What you return should be the lines of the data containing "unique", each in full.

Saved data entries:
_ _ _ _ _
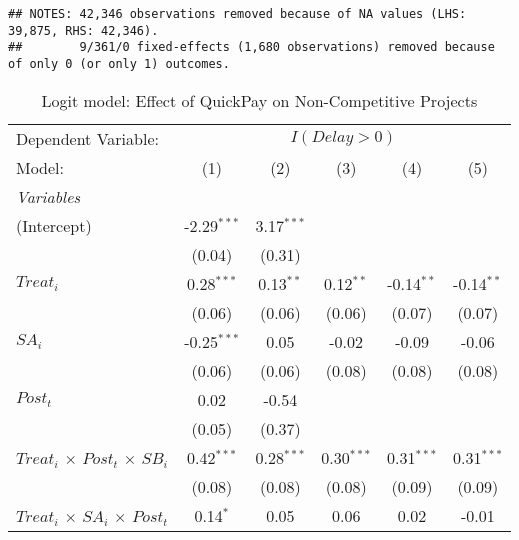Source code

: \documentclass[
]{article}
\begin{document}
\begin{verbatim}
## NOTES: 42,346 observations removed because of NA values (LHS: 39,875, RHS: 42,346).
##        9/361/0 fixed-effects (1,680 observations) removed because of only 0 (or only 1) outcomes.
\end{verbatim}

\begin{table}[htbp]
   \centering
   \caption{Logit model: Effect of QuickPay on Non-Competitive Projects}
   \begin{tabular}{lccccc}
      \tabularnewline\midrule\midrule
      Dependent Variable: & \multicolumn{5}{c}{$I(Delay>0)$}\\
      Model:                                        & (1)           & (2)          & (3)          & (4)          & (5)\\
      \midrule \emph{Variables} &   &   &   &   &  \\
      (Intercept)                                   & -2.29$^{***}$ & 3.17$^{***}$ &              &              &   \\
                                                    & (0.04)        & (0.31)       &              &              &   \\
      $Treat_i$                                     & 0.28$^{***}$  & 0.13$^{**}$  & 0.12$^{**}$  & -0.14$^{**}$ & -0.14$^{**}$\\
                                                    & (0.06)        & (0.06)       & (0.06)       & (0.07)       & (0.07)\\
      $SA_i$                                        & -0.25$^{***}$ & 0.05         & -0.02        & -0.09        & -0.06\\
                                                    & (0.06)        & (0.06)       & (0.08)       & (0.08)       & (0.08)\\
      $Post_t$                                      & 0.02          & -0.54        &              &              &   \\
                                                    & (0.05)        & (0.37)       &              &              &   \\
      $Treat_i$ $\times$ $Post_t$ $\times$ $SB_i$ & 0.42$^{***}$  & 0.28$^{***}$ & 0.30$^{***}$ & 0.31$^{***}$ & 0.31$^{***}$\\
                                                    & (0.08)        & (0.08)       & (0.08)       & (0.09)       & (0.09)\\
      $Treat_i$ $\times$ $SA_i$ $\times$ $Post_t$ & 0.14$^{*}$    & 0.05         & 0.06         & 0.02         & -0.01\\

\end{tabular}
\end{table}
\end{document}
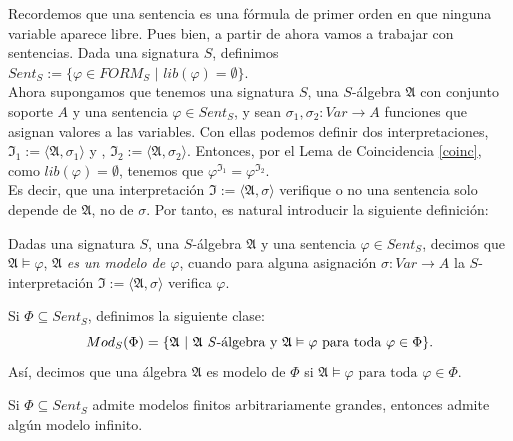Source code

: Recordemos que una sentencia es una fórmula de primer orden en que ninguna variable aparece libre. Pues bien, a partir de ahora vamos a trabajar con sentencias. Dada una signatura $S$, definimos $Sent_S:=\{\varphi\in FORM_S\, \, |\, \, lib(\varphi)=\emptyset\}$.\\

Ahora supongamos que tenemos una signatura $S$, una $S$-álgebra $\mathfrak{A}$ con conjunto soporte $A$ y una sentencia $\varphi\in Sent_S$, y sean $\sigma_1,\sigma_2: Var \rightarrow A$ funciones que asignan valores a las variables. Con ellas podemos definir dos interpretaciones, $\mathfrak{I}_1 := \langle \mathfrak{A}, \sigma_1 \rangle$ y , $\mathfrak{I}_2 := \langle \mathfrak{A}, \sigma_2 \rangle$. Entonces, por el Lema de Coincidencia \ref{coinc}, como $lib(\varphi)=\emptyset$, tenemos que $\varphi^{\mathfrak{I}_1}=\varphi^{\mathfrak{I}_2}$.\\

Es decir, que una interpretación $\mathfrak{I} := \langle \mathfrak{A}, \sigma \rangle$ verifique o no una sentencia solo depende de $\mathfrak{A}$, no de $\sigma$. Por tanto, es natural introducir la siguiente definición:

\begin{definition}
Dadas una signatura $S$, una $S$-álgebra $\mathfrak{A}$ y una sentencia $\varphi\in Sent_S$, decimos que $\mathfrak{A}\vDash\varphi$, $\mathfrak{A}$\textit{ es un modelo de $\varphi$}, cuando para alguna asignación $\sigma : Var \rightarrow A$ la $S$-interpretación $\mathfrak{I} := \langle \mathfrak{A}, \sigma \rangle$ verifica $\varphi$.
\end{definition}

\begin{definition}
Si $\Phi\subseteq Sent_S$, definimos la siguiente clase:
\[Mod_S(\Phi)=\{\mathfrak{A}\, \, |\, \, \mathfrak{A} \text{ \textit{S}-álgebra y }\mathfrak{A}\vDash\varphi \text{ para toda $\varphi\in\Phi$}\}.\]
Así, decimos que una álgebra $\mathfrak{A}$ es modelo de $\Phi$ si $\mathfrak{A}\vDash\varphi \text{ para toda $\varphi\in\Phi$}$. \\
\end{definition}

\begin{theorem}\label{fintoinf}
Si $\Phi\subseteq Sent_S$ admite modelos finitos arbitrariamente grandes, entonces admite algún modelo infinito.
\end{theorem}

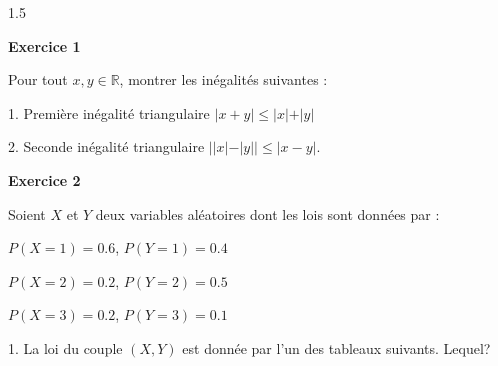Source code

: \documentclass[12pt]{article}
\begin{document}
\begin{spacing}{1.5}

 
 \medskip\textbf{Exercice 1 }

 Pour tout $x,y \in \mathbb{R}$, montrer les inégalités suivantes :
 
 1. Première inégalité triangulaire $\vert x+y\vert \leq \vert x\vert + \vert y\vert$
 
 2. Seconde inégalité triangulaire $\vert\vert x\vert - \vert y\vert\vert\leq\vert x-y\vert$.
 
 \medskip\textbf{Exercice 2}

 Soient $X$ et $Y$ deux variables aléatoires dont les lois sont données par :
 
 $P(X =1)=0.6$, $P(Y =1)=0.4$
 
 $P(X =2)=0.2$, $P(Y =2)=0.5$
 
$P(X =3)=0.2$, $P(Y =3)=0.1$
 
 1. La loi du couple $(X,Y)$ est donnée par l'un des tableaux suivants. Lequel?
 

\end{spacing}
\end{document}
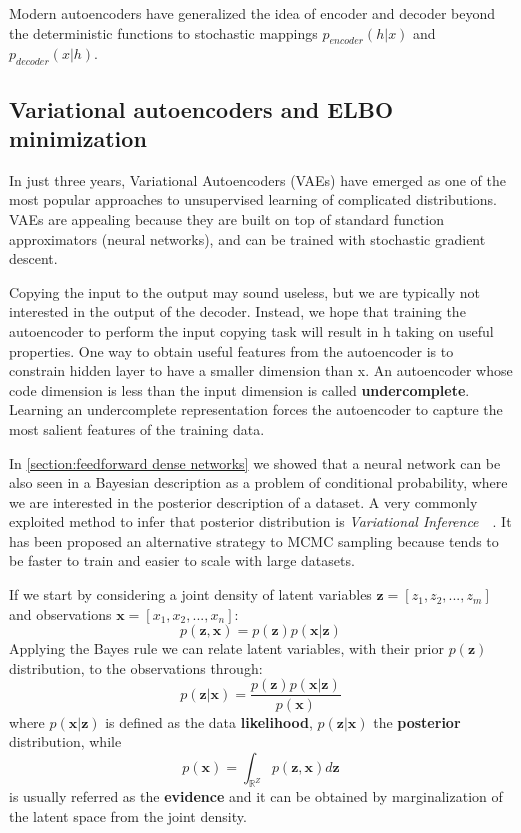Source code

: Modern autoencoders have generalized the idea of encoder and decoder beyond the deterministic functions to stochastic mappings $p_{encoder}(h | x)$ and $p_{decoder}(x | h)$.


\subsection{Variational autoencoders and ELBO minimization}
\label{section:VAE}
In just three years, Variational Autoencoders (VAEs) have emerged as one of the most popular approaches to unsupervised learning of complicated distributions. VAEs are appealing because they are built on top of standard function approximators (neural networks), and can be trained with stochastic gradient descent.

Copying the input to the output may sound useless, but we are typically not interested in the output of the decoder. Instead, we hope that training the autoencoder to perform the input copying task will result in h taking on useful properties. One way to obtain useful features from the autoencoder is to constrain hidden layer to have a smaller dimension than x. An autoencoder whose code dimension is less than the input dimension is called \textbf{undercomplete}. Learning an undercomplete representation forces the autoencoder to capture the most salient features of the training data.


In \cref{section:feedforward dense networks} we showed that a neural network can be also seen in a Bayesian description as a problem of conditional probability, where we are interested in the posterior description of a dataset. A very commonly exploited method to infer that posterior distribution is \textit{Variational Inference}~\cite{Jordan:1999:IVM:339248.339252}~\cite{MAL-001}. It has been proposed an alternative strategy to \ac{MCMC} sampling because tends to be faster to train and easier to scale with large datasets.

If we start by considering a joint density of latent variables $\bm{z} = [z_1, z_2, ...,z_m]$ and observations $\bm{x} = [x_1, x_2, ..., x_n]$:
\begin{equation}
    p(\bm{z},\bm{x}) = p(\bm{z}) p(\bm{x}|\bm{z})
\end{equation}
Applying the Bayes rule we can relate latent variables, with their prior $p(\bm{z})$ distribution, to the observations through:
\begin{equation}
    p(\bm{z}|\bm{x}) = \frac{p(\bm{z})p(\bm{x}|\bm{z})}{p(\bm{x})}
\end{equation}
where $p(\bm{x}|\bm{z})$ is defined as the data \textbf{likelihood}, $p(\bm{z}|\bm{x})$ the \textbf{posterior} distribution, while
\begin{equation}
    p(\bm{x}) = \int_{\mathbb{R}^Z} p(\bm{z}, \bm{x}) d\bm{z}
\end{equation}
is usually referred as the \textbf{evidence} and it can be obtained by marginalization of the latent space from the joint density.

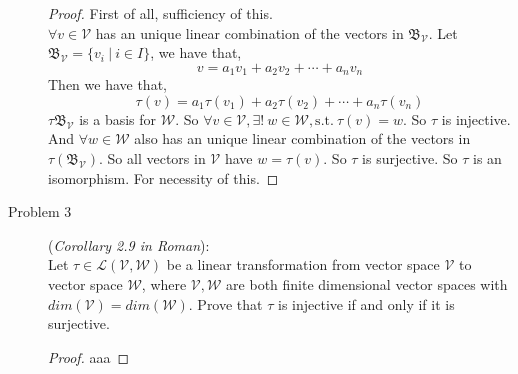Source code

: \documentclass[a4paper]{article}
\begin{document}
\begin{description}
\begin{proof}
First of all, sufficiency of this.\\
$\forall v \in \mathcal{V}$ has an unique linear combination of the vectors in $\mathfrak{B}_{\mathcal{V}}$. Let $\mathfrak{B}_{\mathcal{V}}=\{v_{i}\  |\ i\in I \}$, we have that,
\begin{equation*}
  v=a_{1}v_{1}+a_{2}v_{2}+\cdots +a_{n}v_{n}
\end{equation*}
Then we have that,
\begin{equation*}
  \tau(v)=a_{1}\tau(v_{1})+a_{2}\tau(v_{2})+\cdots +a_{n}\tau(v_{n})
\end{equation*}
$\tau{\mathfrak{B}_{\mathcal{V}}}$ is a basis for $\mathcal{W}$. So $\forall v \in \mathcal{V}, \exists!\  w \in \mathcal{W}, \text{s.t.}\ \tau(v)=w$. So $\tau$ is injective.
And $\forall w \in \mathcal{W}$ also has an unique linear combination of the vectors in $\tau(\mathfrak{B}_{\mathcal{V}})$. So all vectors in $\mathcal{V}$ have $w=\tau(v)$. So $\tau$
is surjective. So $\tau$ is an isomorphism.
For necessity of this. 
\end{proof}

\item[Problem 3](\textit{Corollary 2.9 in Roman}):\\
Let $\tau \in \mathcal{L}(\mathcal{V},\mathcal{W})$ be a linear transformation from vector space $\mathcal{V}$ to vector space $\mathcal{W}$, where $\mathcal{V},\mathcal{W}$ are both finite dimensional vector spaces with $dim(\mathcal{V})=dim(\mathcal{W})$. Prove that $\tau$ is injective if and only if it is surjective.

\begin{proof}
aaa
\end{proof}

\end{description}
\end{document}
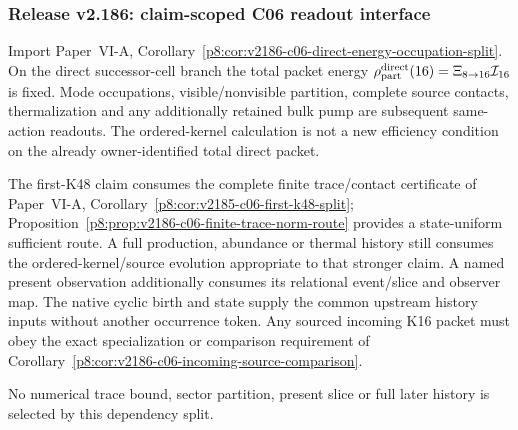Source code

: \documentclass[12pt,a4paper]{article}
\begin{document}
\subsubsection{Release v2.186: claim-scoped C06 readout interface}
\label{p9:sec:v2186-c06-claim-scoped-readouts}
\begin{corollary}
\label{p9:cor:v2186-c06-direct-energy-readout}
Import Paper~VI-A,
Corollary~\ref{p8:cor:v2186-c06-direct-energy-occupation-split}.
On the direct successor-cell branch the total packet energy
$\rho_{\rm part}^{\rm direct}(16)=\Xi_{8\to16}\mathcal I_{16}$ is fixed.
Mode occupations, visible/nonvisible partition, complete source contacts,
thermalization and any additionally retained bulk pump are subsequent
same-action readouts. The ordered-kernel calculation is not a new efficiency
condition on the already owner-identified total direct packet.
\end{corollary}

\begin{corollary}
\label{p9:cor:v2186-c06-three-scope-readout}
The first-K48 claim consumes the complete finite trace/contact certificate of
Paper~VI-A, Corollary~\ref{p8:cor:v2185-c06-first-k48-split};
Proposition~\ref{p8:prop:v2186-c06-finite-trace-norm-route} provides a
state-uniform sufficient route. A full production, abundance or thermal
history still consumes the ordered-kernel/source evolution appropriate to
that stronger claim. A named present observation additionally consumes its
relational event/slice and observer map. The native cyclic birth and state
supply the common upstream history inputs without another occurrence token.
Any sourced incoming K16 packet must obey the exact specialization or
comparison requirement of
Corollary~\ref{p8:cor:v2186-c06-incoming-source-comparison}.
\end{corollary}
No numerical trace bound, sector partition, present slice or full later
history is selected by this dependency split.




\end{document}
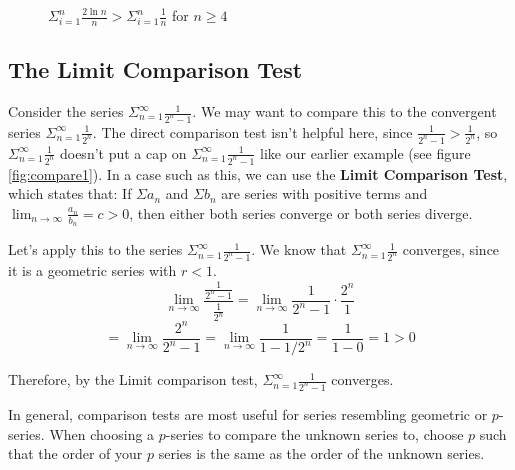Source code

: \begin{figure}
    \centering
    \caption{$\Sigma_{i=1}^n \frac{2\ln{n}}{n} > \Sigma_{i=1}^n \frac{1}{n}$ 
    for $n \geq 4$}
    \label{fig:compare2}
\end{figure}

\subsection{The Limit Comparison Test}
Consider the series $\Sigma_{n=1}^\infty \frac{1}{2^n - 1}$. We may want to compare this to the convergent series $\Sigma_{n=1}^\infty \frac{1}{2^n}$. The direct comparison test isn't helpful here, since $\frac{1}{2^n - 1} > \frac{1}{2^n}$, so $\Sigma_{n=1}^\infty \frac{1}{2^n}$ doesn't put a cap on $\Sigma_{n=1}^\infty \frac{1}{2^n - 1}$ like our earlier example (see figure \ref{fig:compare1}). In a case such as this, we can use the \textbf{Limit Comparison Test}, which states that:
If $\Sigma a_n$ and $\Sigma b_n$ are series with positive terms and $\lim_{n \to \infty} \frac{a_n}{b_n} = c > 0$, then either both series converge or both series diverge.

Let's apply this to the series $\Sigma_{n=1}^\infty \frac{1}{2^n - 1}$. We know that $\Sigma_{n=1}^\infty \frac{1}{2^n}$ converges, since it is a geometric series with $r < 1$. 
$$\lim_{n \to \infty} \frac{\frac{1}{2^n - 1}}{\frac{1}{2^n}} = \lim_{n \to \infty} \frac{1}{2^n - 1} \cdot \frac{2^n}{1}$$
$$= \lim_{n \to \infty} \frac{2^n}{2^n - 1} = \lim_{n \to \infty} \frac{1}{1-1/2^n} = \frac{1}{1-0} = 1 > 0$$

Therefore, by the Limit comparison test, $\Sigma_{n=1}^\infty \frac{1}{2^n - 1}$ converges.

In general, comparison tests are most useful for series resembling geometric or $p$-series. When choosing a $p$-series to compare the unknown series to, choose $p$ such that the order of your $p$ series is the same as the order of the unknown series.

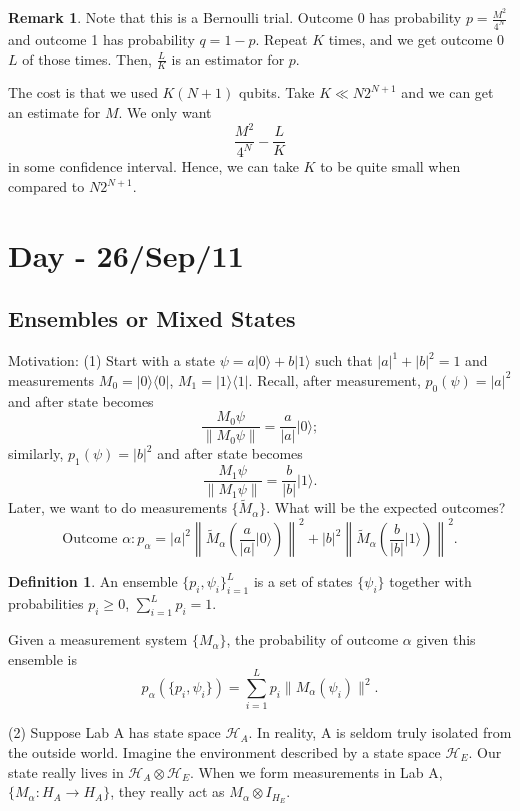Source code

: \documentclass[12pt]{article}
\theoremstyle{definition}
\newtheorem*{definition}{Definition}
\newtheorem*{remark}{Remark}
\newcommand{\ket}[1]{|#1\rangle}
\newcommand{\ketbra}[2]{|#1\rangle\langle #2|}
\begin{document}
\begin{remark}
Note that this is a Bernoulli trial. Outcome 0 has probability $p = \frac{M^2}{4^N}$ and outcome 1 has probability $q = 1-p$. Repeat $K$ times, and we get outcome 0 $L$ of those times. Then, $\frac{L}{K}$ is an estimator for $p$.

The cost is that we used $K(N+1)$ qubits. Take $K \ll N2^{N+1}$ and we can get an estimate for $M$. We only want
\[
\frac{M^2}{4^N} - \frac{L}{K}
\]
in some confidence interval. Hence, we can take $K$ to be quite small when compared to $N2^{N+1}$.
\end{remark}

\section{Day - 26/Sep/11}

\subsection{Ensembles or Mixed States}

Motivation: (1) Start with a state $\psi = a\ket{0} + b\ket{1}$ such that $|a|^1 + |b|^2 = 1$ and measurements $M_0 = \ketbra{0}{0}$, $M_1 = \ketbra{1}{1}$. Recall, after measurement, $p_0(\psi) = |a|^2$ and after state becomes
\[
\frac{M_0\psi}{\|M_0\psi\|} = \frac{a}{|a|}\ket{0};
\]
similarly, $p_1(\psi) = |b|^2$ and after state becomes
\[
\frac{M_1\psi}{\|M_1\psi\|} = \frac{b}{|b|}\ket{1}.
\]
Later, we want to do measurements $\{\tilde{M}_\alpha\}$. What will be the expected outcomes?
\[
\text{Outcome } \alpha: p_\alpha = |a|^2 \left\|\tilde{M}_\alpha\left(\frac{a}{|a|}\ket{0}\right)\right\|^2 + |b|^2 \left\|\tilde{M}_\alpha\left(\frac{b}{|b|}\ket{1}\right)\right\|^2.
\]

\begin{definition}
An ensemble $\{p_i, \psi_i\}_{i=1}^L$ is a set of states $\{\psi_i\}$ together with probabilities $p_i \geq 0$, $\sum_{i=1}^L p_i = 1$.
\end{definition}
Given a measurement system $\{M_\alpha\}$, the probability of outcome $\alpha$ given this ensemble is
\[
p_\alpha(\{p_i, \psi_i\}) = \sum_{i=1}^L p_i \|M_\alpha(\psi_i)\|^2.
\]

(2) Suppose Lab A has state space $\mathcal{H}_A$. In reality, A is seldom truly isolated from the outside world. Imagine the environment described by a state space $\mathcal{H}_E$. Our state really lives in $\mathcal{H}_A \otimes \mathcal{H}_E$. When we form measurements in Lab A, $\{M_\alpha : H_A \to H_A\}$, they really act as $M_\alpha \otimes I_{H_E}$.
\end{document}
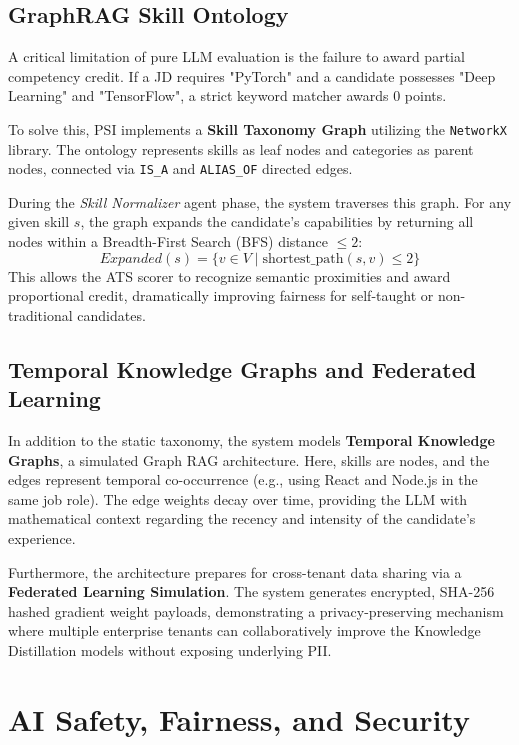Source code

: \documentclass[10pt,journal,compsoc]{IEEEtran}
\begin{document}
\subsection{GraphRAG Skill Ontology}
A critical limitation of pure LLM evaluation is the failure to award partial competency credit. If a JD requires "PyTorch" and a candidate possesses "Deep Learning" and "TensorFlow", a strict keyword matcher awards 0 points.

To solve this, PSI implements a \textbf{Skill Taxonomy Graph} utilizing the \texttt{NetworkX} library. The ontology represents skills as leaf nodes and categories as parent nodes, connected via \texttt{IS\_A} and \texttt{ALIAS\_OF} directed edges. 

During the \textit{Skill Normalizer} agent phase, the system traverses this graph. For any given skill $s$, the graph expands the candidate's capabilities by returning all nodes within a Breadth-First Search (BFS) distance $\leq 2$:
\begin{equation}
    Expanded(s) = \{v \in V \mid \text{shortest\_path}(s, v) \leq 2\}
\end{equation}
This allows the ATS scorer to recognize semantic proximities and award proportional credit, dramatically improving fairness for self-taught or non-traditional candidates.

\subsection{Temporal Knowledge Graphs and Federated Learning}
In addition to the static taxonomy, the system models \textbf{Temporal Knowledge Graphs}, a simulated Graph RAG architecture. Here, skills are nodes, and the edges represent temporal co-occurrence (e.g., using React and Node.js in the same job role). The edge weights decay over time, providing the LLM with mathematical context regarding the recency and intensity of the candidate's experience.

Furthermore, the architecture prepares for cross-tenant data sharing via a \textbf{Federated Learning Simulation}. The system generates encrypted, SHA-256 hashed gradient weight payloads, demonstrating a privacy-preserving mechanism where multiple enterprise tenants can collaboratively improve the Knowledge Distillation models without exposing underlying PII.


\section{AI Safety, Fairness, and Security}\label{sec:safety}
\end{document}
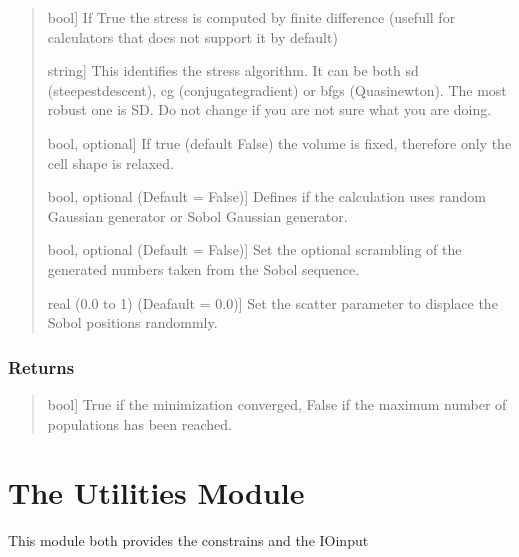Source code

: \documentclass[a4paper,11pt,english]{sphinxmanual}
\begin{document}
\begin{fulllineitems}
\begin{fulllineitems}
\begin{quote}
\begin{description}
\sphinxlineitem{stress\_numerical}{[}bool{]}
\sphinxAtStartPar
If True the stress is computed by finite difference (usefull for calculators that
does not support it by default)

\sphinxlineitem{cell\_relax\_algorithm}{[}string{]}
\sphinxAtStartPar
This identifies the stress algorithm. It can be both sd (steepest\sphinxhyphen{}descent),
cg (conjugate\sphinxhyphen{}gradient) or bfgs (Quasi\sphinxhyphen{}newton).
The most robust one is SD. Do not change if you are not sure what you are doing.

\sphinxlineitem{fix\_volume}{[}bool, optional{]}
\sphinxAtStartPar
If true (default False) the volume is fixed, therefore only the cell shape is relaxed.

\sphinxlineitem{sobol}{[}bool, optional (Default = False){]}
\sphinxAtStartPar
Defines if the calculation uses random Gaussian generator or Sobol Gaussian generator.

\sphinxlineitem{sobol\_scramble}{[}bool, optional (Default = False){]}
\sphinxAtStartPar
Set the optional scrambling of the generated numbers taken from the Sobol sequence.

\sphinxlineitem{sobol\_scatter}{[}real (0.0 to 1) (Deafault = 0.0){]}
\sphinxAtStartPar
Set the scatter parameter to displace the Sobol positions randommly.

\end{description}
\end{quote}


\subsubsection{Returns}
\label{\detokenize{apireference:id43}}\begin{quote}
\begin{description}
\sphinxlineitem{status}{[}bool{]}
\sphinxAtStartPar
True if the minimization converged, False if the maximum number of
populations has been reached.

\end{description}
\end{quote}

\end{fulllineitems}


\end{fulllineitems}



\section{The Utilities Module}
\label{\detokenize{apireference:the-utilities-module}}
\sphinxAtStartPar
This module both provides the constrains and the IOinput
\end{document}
_ _ _ _ _
▶ _Answer section_:
$\forall v \in \mathcal{V}$ has an unique linear combination of the vectors in $\mathfrak{B}_{\mathcal{V}}$. Let $\mathfrak{B}_{\mathcal{V}}=\{v_{i}\  |\ i\in I \}$, we have that,
And $\forall w \in \mathcal{W}$ also has an unique linear combination of the vectors in $\tau(\mathfrak{B}_{\mathcal{V}})$. So all vectors in $\mathcal{V}$ have $w=\tau(v)$. So $\tau$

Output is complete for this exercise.